Notice how I always write: “There is a default implementation”. In theory, there can be custom implementations of each of those modules. You want to use a custom for finding matches? Write your own matcher. You want to process a state differently? Write your own state processor.

It is not possible yet inject a custom TokenFactory, but this is due to the fact that the TypeScript typings become a lot more complicated by this, and that I just don’t need this feature. But it can be done without affecting e.g. the matching algorithm.

My source code now consists of about 12 files, each having their own responsibility. In my opinion easy to understand and to change.

Bundle size and benchmarks

You might ask: So many classes, what about the bundle size? What about performance?

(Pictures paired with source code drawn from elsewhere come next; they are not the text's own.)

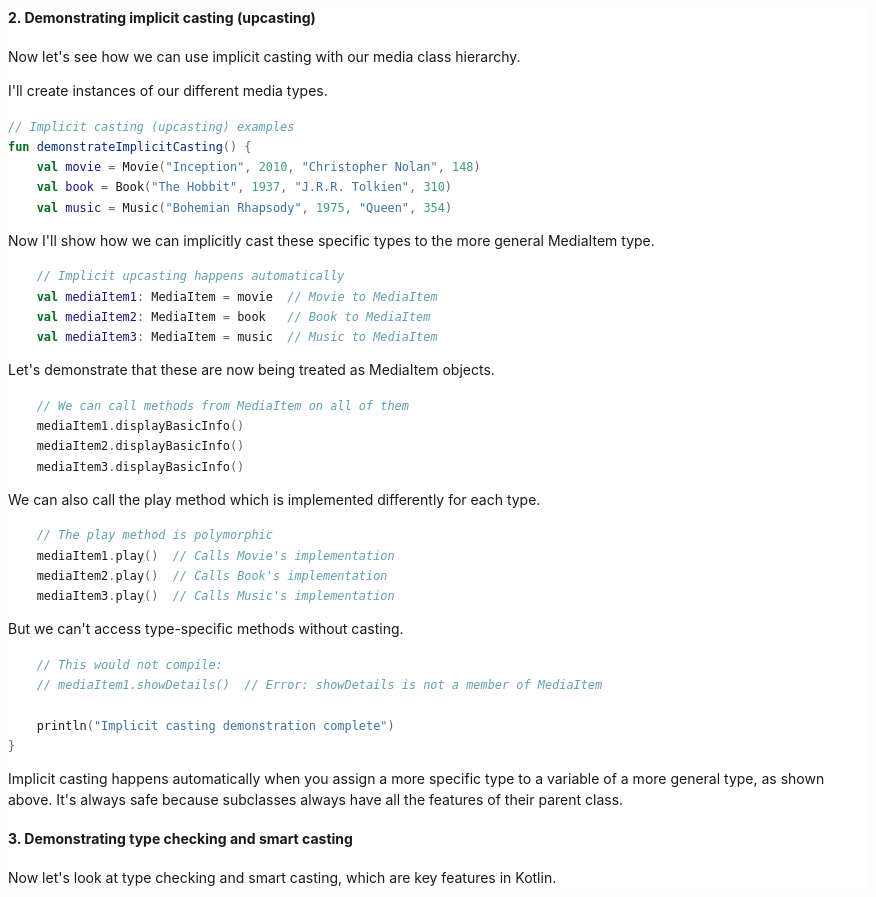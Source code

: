 #### 2. Demonstrating implicit casting (upcasting)

Now let's see how we can use implicit casting with our media class hierarchy.

I'll create instances of our different media types.

```kotlin
// Implicit casting (upcasting) examples
fun demonstrateImplicitCasting() {
    val movie = Movie("Inception", 2010, "Christopher Nolan", 148)
    val book = Book("The Hobbit", 1937, "J.R.R. Tolkien", 310)
    val music = Music("Bohemian Rhapsody", 1975, "Queen", 354)
```

Now I'll show how we can implicitly cast these specific types to the more general MediaItem type.

```kotlin
    // Implicit upcasting happens automatically
    val mediaItem1: MediaItem = movie  // Movie to MediaItem
    val mediaItem2: MediaItem = book   // Book to MediaItem
    val mediaItem3: MediaItem = music  // Music to MediaItem
```

Let's demonstrate that these are now being treated as MediaItem objects.

```kotlin
    // We can call methods from MediaItem on all of them
    mediaItem1.displayBasicInfo()
    mediaItem2.displayBasicInfo()
    mediaItem3.displayBasicInfo()
```

We can also call the play method which is implemented differently for each type.

```kotlin
    // The play method is polymorphic
    mediaItem1.play()  // Calls Movie's implementation
    mediaItem2.play()  // Calls Book's implementation
    mediaItem3.play()  // Calls Music's implementation
```

But we can't access type-specific methods without casting.

```kotlin
    // This would not compile:
    // mediaItem1.showDetails()  // Error: showDetails is not a member of MediaItem
    
    println("Implicit casting demonstration complete")
}
```

Implicit casting happens automatically when you assign a more specific type to a variable of a more general type, as shown above. It's always safe because subclasses always have all the features of their parent class.

#### 3. Demonstrating type checking and smart casting

Now let's look at type checking and smart casting, which are key features in Kotlin.
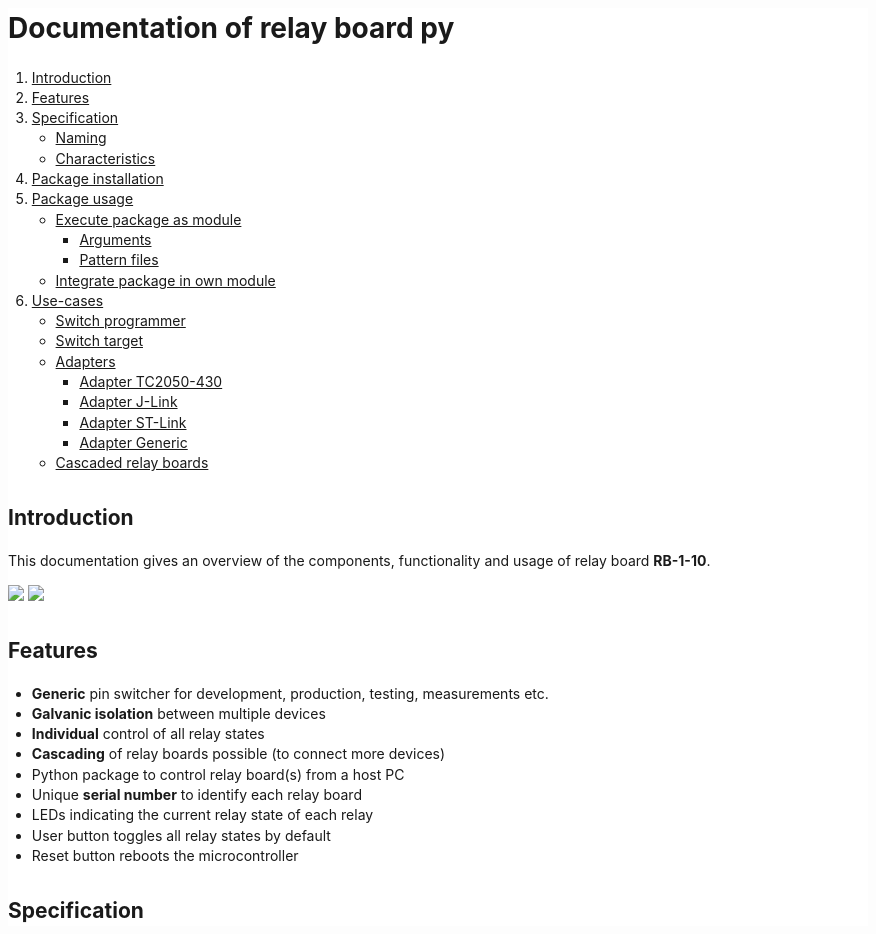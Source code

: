 # Documentation of relay board py

1. [Introduction](#introduction)
2. [Features](#features)
3. [Specification](#specification)
    * [Naming](#naming)
    * [Characteristics](#characteristics)
4. [Package installation](#package-installation)
5. [Package usage](#package-usage)
    * [Execute package as module](#execute-package-as-module)
        * [Arguments](#arguments)
        * [Pattern files](#pattern-files)
    * [Integrate package in own module](#integrate-package-in-own-module)
6. [Use-cases](#use-cases)
    * [Switch programmer](#switch-programmer)
    * [Switch target](#switch-target)
    * [Adapters](#adapters)
        * [Adapter TC2050-430](#adapter-tc2050-430)
        * [Adapter J-Link](#adapter-j-link)
        * [Adapter ST-Link](#adapter-st-link)
        * [Adapter Generic](#adapter-generic)
    * [Cascaded relay boards](#cascaded-relay-boards)

<a id="introduction"></a>
## Introduction

This documentation gives an overview of the components,
functionality and usage of relay board **RB-1-10**.

<img src="img/RB_1_10_01.jpg" width="800"/>

<img src="img/RB_1_10_01_connected.jpg" width="800"/>

<a id="features"></a>
## Features

- **Generic** pin switcher for development, production, testing, measurements etc.
- **Galvanic isolation** between multiple devices
- **Individual** control of all relay states
- **Cascading** of relay boards possible (to connect more devices)
- Python package to control relay board(s) from a host PC
- Unique **serial number** to identify each relay board
- LEDs indicating the current relay state of each relay
- User button toggles all relay states by default
- Reset button reboots the microcontroller

<a id="specification"></a>
## Specification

Since I didn’t implement all of moo’s features, the bundle-size question may be a bit unfair. moo claims to be “4KB minified + gzipped”. baa now has about 2.2KB… I don’t think that implementing the remaining features would use another 1.8KB, so I think this is fine.

Performance measures also show that my implementation is slightly faster than moo, but this is also no conclusive test.

 BENCH  Summary

  moo - performance/moo-baa.bench.ts > moo-baa test: './tests/abab.ts' (+0)
    1.07x faster than baa

  baa - performance/moo-baa.bench.ts > moo-baa test: './tests/fallback.ts' (+0)
    1.19x faster than moo

  baa - performance/moo-baa.bench.ts > moo-baa test: './tests/handlears-ng.ts' (+0)
    1.50x faster than moo

  baa - performance/moo-baa.bench.ts > moo-baa test: './tests/handlears-ng.ts' (1)
    1.25x faster than moo

  baa - performance/moo-baa.bench.ts > moo-baa test: './tests/handlears-ng.ts' (2)
    1.19x faster than moo

  baa - performance/moo-baa.bench.ts > moo-baa test: './tests/json-regex.ts' (+0)
    1.15x faster than moo

  moo - performance/moo-baa.bench.ts > moo-baa test: './tests/json.ts' (+0)
    1.04x faster than baa

Typescript typing

What I really like is getting support from the TypeScript compiler. This may not be perfect yet, but with the baa-lexer, typings, you actually get auto-completion and validation for token-types and state-names in many places.

types

The good thing is that typings don’t add to the bundle size for browsers.

Conclusion

logo

I have watched a lot of videos lately, about SOLID principles, clean architecture and design and TDD. I tried to apply those principles when implementing baa-lexer and I think that went quite well.

In the next posts I will talk a bit about what exactly I did to improve performance and reduce the bundle size of the project.